---- Data for review
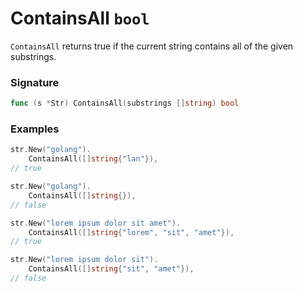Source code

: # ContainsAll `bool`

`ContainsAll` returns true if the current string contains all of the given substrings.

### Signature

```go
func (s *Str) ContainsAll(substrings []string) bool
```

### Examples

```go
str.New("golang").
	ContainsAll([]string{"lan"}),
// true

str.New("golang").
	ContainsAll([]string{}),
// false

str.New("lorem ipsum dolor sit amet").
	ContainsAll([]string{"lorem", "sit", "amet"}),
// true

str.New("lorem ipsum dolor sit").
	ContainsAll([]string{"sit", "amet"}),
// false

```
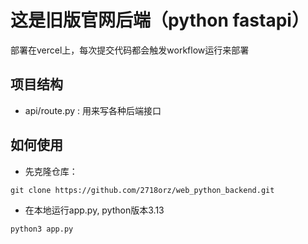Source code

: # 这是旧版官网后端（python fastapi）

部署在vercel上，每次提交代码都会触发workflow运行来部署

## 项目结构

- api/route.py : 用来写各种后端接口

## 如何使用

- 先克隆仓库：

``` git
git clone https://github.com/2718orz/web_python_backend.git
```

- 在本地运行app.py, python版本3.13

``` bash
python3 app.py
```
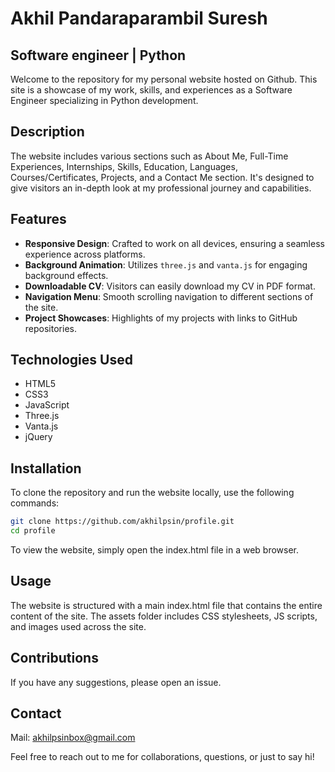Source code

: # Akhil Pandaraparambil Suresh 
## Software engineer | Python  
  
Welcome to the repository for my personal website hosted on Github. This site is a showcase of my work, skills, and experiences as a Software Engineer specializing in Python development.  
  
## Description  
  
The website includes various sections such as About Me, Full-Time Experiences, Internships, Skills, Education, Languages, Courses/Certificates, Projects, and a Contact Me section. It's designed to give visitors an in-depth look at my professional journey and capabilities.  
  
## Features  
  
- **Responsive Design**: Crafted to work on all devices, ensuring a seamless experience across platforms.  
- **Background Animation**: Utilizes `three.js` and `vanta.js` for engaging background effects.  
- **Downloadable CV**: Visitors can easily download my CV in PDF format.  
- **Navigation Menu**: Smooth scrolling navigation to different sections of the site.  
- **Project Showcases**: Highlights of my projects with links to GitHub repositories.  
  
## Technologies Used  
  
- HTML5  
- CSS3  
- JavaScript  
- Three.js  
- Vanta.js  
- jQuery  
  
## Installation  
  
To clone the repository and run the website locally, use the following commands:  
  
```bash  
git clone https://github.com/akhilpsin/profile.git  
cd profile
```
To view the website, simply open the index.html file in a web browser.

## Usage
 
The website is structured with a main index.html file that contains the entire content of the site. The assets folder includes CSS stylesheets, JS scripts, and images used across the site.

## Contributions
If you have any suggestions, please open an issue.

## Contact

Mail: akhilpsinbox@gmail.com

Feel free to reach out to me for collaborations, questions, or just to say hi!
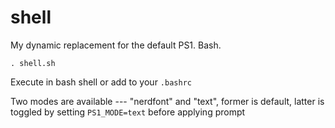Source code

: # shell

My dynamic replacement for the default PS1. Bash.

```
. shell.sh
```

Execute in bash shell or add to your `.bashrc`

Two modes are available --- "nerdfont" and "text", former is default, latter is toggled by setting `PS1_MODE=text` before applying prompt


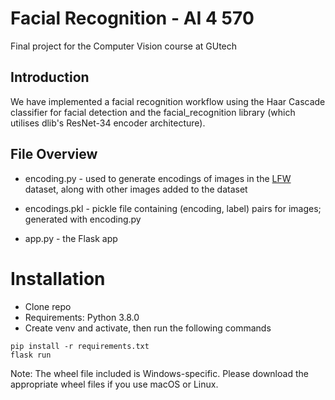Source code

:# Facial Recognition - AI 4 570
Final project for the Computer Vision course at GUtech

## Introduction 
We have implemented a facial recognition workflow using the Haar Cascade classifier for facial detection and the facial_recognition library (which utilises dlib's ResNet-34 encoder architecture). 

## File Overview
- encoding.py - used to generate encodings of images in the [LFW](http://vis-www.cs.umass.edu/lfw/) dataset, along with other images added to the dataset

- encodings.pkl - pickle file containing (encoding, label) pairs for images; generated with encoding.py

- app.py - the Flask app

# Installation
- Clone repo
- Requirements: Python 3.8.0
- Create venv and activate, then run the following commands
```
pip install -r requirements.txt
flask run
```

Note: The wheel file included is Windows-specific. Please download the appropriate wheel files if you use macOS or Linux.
--------
» **To do**: Please copy every line from the entries that includes the word "encoding".

» **Written answer**:
- encoding.py - used to generate encodings of images in the [LFW](http://vis-www.cs.umass.edu/lfw/) dataset, along with other images added to the dataset
- encodings.pkl - pickle file containing (encoding, label) pairs for images; generated with encoding.py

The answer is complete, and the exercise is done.